Le connessioni fra il gioco legale e quello illegale: questo uno dei temi esaminati nel corso della seduta della commissione parlamentare di inchiesta sul fenomeno delle mafie e sulle altre associazioni criminali, anche straniere, di oggi, 27 giugno, che ha visto il prosieguo dell'audizione di Giovanni Melillo, procuratore nazionale Antimafia e antiterrorismo.
A introdurre l'argomento Mauro D’Attis, deputato di Forza Italia, vice presidente della Commissione.
“La Procura nazionale antimafia si è posta questo problema? Cosa il legislatore dovrebbe fare per la Procura affinché siano presenti norme che garantiscano maggiori controlli e il contrasto vero al gioco illegale, pur consapevoli che da quest'altra parte occorra garantire il diritto al gioco legale?”, chiede D'Attis a proposito delle possibili connessioni con l'illegale.
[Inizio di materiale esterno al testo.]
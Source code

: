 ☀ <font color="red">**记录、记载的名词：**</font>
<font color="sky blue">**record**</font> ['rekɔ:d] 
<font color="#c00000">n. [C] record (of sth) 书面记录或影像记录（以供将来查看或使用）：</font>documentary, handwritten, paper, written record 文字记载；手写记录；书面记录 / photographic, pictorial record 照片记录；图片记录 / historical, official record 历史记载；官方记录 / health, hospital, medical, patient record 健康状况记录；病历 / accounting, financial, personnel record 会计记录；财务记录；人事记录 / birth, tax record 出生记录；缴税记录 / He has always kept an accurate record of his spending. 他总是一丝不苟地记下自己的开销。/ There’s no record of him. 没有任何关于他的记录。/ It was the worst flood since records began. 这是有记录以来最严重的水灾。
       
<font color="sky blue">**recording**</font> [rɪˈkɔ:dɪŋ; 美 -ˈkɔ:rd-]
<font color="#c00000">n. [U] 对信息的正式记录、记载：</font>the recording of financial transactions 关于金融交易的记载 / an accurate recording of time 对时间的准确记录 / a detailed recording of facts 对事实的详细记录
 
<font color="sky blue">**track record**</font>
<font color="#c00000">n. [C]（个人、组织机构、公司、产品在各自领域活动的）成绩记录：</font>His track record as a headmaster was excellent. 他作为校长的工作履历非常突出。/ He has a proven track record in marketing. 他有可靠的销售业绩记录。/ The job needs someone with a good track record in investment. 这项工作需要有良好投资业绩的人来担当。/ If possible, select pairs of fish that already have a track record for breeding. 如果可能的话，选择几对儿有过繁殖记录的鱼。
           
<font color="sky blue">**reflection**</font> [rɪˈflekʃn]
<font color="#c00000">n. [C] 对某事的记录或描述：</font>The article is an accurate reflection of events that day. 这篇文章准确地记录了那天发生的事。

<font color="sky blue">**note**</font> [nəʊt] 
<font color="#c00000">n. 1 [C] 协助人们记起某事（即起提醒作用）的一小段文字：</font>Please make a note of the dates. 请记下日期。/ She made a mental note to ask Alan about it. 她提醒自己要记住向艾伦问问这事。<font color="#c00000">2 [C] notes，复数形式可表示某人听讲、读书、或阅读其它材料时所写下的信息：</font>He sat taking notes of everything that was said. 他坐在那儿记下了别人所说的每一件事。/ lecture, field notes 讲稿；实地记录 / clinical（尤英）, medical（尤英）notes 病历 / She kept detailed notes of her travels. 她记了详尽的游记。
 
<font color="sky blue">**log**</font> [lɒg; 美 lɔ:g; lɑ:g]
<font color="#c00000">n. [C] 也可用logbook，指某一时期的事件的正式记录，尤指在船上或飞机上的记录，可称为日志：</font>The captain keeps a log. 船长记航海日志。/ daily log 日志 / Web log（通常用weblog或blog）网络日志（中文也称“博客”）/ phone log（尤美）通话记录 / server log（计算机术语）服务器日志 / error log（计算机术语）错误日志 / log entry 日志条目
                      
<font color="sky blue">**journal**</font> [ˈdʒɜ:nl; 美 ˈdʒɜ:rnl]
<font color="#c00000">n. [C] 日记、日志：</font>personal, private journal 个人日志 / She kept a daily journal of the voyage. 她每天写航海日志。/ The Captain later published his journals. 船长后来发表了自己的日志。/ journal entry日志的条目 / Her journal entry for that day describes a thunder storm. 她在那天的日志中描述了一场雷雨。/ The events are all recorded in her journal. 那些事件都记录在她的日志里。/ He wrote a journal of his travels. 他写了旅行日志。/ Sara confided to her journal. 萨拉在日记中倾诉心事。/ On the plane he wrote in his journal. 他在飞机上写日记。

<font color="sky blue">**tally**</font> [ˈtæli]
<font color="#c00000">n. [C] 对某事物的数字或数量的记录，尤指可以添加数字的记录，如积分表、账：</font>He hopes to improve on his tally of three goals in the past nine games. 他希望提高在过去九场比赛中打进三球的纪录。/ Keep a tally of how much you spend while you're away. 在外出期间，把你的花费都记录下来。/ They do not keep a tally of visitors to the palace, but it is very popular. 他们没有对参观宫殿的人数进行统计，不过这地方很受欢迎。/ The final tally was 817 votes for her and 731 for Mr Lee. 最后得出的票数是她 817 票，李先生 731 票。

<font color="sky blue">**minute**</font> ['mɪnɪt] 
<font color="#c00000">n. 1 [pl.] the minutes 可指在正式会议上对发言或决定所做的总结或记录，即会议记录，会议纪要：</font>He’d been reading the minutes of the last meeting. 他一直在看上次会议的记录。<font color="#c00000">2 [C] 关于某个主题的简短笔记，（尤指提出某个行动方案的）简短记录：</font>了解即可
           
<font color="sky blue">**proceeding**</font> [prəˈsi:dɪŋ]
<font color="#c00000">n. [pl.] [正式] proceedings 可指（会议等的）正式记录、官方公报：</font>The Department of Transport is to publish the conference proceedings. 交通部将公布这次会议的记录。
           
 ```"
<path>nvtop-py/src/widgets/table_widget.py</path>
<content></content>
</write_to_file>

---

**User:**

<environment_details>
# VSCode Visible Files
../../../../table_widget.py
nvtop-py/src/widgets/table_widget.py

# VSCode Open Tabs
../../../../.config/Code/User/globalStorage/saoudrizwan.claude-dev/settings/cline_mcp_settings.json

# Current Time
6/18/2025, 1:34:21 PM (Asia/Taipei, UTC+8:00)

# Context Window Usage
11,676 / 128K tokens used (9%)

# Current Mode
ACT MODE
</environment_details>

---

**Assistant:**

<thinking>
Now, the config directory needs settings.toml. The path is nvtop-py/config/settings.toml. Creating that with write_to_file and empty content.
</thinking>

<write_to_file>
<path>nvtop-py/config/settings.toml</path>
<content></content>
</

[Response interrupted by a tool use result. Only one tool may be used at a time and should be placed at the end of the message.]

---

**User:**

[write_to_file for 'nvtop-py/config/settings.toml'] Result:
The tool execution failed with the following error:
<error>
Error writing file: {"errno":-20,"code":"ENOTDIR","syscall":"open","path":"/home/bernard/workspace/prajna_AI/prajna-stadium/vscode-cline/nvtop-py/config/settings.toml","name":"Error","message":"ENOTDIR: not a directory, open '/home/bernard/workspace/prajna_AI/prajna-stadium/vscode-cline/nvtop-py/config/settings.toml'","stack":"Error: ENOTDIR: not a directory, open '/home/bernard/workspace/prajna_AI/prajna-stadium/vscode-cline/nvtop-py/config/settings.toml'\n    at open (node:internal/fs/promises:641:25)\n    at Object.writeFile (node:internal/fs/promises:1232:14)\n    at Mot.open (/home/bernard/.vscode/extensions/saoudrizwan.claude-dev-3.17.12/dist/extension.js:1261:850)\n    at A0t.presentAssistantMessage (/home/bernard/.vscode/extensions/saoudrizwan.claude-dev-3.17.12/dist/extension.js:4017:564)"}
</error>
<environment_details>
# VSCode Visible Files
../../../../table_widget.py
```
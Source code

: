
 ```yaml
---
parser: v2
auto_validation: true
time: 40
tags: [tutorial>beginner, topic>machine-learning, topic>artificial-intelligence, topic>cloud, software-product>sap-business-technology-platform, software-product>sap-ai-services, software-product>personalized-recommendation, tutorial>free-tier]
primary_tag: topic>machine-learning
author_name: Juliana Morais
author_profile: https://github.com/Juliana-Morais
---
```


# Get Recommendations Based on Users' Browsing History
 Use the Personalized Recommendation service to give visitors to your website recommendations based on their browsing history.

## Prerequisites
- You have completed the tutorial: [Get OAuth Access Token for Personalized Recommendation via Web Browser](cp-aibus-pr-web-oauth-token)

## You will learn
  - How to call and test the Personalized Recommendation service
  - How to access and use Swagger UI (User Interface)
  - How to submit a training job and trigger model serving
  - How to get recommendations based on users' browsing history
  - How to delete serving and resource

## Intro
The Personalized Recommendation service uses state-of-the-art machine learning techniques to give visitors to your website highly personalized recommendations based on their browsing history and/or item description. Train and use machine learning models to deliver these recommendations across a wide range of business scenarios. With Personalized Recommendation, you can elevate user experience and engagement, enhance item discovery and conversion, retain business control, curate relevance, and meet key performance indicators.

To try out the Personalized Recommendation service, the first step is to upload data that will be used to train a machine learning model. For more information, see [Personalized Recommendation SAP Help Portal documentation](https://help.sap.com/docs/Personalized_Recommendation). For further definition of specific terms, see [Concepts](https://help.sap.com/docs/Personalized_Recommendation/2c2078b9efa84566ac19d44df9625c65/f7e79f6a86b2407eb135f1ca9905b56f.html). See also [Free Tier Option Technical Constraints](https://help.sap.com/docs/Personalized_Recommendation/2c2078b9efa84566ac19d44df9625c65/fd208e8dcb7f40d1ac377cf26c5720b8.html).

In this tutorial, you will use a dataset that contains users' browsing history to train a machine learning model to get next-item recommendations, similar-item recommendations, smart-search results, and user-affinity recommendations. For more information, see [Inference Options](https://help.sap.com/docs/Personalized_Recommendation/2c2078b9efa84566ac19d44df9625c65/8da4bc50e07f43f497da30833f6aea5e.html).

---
Dal canto suo Melillo sottolinea: “Il gioco pubblico non esaurisce il concetto di gioco legale, anche in considerazione della dimensione delle reti cibernetiche. È un settore tradizionalmente, e non soltanto in Italia, largamente pervaso da interessi criminali. Vi è abbondante letteratura e consistente produzione cinematografica ad illustrarlo. Stiamo parlando di un settore nel quale è sfidata la capacità dello Stato, nel momento in cui decide di essere presente, di dotarsi di regole capaci di assicurarne l’osservanza”.
Sul tema delle interdittive antimafia, che non di rado sono rivolte anche a quelle operanti nel comparto del gioco, D'Attis rileva che in alcuni casi “vengono iniziate le procedure e a distanza di tempo poi si scopre che l'azienda non doveva riceverla. Abbiamo registrato spesso casi di questo genere che hanno portato al fallimento delle aziende, quindi chiediamo alla Procura nazionale antimafia qual è la migliore soluzione normativa per garantire di mantenere in piedi tali aziende quando c'è un procedimento di questo tipo e in parallelo garantire alla Procura, alle Prefetture, allo Stato di intervenire senza lo scrupolo di rovinare un'azienda che poteva o doveva essere sana”.
Sul costo sociale delle interdittive antimafia il procuratore nazionale Antimafia osserva: “Nel caso i provvedimenti prefettizi si rivelino infondati, ormai siamo chiamati a ragionare alla luce di un quadro normativo cambiato. Il decreto legge n° 152 prevede già il contraddittorio anticipato, la preventiva comunicazione del complesso delle informazioni che possono determinare l'adozione di provvedimenti interdittivi, la possibilità per l'impresa di controdedurre, la necessità per la Pubblica amministrazione di dar conto delle controdeduzioni difensive e la previsione poi di una serie di percorsi alternativi rispetto a quello dell'esito negativo della procedura d'interdittiva perché l'impresa può richiedere l'ammissione a procedure di cosiddetta prevenzione collaborativa, che consentono l'introduzione di un controllo amministrativo finalizzato a sottrarre la società al si ipotizza occasionale quindi transitorio condizionamento mafioso. È una procedura modellata su un'analoga procedura prevista dal Testo unico delle leggi antimafia in materia di misure di prevenzione, la disciplina dell'articolo 34 bis”.